The current revenue run rates appear sustainable based on the yuan’s strength, notes Kiang in comments sent to Macao News. Following a 16 percent expansion during the two-month period between July and August, the CLSA analyst upgraded his GGR forecast by 1.3 percent to US$30.6 billion for an industry EBITDA (earnings before interest, taxes, depreciation, and amortisation) of US$8.4 billion, an increase of 7 percent from last year. GGR for 2026 was also revised up by 3.5 percent to US$31.8 billion.
[See more: What’s in store for Macao’s GGR? Here are 3 factors worth monitoring]
An appreciating RMB has historically portended well for Macao’s integrated resorts, where more than 70 percent of visitors come from mainland China. Easing visa restrictions to Macao, alongside a precipitous drop in visitors to popular destinations, like Thailand have translated into continued tourism flows into the city.
Macao’s tourism trends are expected to carry over into the first week of October, when National Week coincides with the Mid-Autumn Festival, which was celebrated in September last year. Room rates are higher than they were a year ago, according to CLSA research, adding that 33 of 38 hotels monitored no longer have any vacancies during the Golden Week holiday.
Target price increased
In a market survey conducted by CLSA’s China Reality Research (CRR) unit, among those participating, 47 percent said that they would increase their gaming budget if the RMB continued to appreciate against the Macao pataca (which is indirectly linked to the US dollar). Meanwhile 54 percent said that they would increase their table bets if their salaries improved while 42 percent would do the same if the stock market performed better, underscoring the wealth effect factor as Macao’s gaming halls prepare for a busy week next month.

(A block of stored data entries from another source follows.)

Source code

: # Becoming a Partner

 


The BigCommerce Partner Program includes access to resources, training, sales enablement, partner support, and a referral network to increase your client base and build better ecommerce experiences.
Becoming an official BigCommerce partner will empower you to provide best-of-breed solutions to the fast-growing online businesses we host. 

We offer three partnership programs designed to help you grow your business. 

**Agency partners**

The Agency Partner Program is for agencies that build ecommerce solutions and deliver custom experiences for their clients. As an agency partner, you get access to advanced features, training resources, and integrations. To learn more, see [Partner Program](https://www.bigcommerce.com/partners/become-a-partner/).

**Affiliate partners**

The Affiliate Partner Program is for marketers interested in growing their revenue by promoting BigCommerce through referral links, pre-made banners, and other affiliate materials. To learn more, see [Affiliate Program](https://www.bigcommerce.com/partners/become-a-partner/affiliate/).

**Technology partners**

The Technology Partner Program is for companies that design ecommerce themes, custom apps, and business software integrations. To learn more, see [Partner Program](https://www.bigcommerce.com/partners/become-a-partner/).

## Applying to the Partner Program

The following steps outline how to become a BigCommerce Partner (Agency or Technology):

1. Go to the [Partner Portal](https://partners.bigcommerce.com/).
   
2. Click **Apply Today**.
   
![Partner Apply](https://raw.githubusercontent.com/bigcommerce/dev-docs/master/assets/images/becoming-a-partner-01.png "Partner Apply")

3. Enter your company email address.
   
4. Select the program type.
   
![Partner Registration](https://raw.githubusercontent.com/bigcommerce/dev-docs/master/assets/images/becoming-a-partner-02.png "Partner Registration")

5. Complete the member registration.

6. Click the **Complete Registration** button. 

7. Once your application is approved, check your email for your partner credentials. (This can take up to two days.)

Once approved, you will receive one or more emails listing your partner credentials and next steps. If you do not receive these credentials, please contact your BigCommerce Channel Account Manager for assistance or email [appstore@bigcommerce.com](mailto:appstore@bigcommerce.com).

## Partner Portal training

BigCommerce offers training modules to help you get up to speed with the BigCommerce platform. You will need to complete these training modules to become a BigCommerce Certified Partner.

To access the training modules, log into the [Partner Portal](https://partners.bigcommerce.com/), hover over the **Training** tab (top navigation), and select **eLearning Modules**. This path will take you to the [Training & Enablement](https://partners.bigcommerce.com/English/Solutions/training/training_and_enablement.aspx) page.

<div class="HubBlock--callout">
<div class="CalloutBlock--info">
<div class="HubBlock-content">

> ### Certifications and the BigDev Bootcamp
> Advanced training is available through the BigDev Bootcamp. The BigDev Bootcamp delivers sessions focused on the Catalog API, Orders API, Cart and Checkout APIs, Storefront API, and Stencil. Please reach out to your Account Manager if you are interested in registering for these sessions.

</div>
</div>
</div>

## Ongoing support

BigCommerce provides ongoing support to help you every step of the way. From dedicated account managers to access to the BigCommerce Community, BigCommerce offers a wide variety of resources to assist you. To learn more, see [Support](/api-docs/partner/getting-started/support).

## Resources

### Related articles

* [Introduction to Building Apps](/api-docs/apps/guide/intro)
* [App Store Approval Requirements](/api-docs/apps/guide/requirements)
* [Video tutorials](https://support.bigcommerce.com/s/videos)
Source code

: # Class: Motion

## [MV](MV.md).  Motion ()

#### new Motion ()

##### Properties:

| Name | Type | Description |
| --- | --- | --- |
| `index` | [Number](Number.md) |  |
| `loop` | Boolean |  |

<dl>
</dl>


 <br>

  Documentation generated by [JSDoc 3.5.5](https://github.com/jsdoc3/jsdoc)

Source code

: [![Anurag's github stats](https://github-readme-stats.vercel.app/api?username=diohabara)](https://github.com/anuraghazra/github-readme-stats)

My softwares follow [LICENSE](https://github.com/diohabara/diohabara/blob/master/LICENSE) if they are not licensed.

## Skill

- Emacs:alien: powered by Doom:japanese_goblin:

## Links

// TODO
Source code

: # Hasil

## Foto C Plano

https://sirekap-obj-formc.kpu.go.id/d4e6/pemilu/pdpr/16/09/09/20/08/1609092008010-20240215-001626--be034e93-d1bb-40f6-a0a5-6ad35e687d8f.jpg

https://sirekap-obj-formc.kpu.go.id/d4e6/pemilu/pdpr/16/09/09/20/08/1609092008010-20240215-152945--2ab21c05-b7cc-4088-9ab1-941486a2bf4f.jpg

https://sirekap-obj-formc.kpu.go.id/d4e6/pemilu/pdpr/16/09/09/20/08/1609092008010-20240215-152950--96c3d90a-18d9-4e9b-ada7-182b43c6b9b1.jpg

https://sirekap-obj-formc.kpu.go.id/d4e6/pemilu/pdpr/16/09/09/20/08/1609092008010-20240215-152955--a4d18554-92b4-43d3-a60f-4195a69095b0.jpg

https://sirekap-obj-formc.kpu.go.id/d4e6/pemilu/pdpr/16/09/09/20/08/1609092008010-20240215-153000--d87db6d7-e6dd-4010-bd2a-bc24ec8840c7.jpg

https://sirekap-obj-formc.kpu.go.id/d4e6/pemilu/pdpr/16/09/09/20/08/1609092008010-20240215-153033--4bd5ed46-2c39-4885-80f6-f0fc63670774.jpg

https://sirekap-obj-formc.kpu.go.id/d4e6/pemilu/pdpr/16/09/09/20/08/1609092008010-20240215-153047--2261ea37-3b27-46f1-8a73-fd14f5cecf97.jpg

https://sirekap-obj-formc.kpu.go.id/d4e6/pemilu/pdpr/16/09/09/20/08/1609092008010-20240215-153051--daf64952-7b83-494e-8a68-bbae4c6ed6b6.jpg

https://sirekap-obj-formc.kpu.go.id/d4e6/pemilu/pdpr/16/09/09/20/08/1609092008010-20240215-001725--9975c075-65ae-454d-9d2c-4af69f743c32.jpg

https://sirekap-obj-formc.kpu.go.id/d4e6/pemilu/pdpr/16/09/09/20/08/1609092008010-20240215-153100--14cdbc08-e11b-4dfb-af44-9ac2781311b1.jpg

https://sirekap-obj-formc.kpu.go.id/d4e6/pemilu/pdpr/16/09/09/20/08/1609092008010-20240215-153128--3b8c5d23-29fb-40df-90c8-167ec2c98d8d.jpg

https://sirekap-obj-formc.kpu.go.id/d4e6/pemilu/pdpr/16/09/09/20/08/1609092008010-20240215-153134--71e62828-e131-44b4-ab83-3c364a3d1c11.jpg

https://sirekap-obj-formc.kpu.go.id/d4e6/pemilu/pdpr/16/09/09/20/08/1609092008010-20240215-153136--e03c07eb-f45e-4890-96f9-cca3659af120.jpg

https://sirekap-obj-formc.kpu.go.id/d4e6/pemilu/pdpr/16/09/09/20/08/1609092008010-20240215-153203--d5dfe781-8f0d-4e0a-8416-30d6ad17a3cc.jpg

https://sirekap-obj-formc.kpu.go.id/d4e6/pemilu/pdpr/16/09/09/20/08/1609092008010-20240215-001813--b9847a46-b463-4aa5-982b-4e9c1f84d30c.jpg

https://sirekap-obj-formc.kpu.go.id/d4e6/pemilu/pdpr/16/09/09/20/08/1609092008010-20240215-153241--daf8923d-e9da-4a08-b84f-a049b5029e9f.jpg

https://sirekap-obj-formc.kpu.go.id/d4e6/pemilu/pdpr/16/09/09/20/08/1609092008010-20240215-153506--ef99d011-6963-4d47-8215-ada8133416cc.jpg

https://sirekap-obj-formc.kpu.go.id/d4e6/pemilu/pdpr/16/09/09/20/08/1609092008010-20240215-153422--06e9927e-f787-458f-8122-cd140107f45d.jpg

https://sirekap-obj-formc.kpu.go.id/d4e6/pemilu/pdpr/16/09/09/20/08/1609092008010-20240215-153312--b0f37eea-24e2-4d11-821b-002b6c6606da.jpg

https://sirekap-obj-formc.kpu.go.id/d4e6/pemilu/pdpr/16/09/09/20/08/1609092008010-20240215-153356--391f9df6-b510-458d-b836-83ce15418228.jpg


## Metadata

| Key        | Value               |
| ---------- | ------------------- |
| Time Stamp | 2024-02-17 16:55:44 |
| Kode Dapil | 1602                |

Only 18 percent of those surveyed said that they would increase their gaming allowances if property prices rose, an interesting finding since it comes as most analysts are pointing to a recovery in China’s real estate market as a major catalyst to lift consumer confidence and rerate the gaming sector. Despite Beijing reporting softer than expected retail sales of 3.4 percent in August, an industrial profitability index introduced by CLSA expanded further in July, suggesting a continued pickup within a six-month time frame.
[See more: Macao could be in for a record tourism performance in 2025, says academic]
On the back of the currency outlook, CLSA lifted the sector’s market multiplier and upgraded target prices for the six concessionaires. Kiang’s top picks include Galaxy Entertainment and MGM China, given solid market share position and balance sheet potential to raise dividend payout ratios.
The gaming analyst projects a free cashflow yield of 9.6 to 11.5 percent per annum for MGM China from 2025 to 2027 while Galaxy Entertainment achieves a free cashflow yield of 4.0 to 5.3 percent per annum over the same period. Kiang is also positive on Sands China, arguing that its capital expenditure cycle peaked during the first half of the year following the completion of Londoner Macau Phase 2, positioning the balance sheet to issue dividends in 2027 that match their 2018 levels.